> Entries supplied:
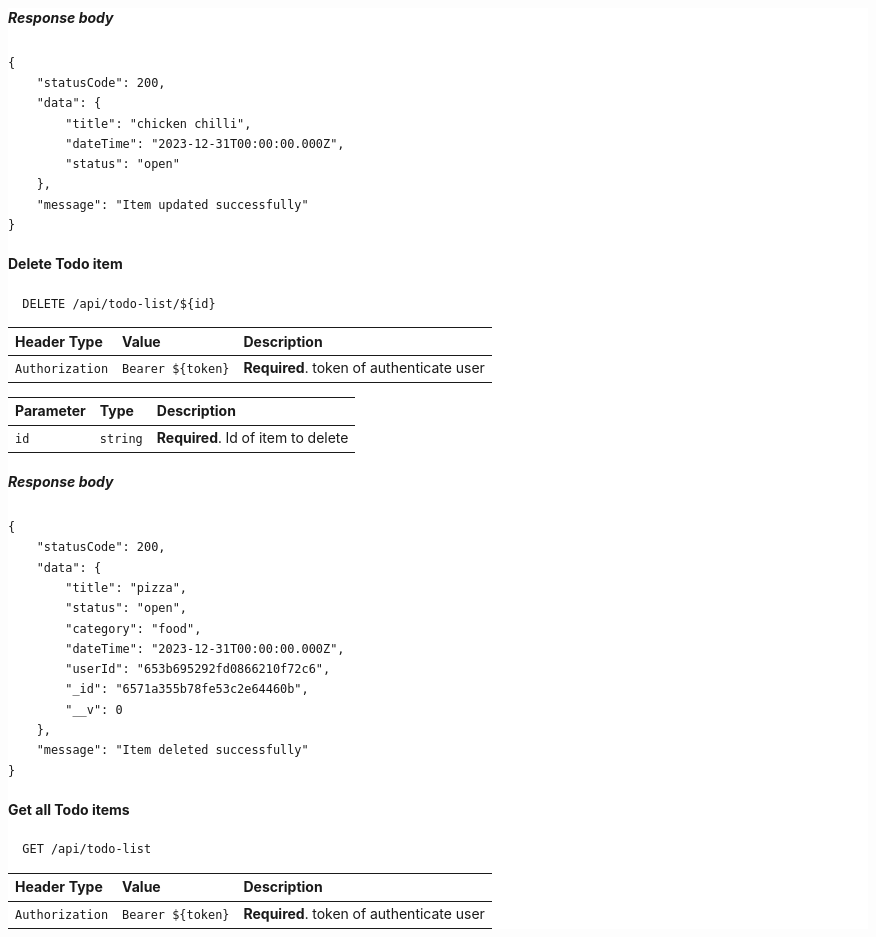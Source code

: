 ##### Response body
```http
{
    "statusCode": 200,
    "data": {
        "title": "chicken chilli",
        "dateTime": "2023-12-31T00:00:00.000Z",
        "status": "open"
    },
    "message": "Item updated successfully"
}
```

#### Delete Todo item

```http
  DELETE /api/todo-list/${id}
```

| Header Type | Value     | Description                       |
| :-------- | :------- | :-------------------------------- |
| `Authorization`      | `Bearer ${token}` | **Required**. token of authenticate user

| Parameter | Type     | Description                       |
| :-------- | :------- | :-------------------------------- |
| `id`      | `string` | **Required**. Id of item to delete |


##### Response body
```http
{
    "statusCode": 200,
    "data": {
        "title": "pizza",
        "status": "open",
        "category": "food",
        "dateTime": "2023-12-31T00:00:00.000Z",
        "userId": "653b695292fd0866210f72c6",
        "_id": "6571a355b78fe53c2e64460b",
        "__v": 0
    },
    "message": "Item deleted successfully"
}
```

#### Get all Todo items

```http
  GET /api/todo-list
```

| Header Type | Value     | Description                       |
| :-------- | :------- | :-------------------------------- |
| `Authorization`      | `Bearer ${token}` | **Required**. token of authenticate user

> Your objective: All lines from the one containing "to delete |" through the end of the material should be restated exactly, with both end lines kept.

> Exercise output:
| `id`      | `string` | **Required**. Id of item to delete |


##### Response body
```http
{
    "statusCode": 200,
    "data": {
        "title": "pizza",
        "status": "open",
        "category": "food",
        "dateTime": "2023-12-31T00:00:00.000Z",
        "userId": "653b695292fd0866210f72c6",
        "_id": "6571a355b78fe53c2e64460b",
        "__v": 0
    },
    "message": "Item deleted successfully"
}
```

#### Get all Todo items

```http
  GET /api/todo-list
```

| Header Type | Value     | Description                       |
| :-------- | :------- | :-------------------------------- |
| `Authorization`      | `Bearer ${token}` | **Required**. token of authenticate user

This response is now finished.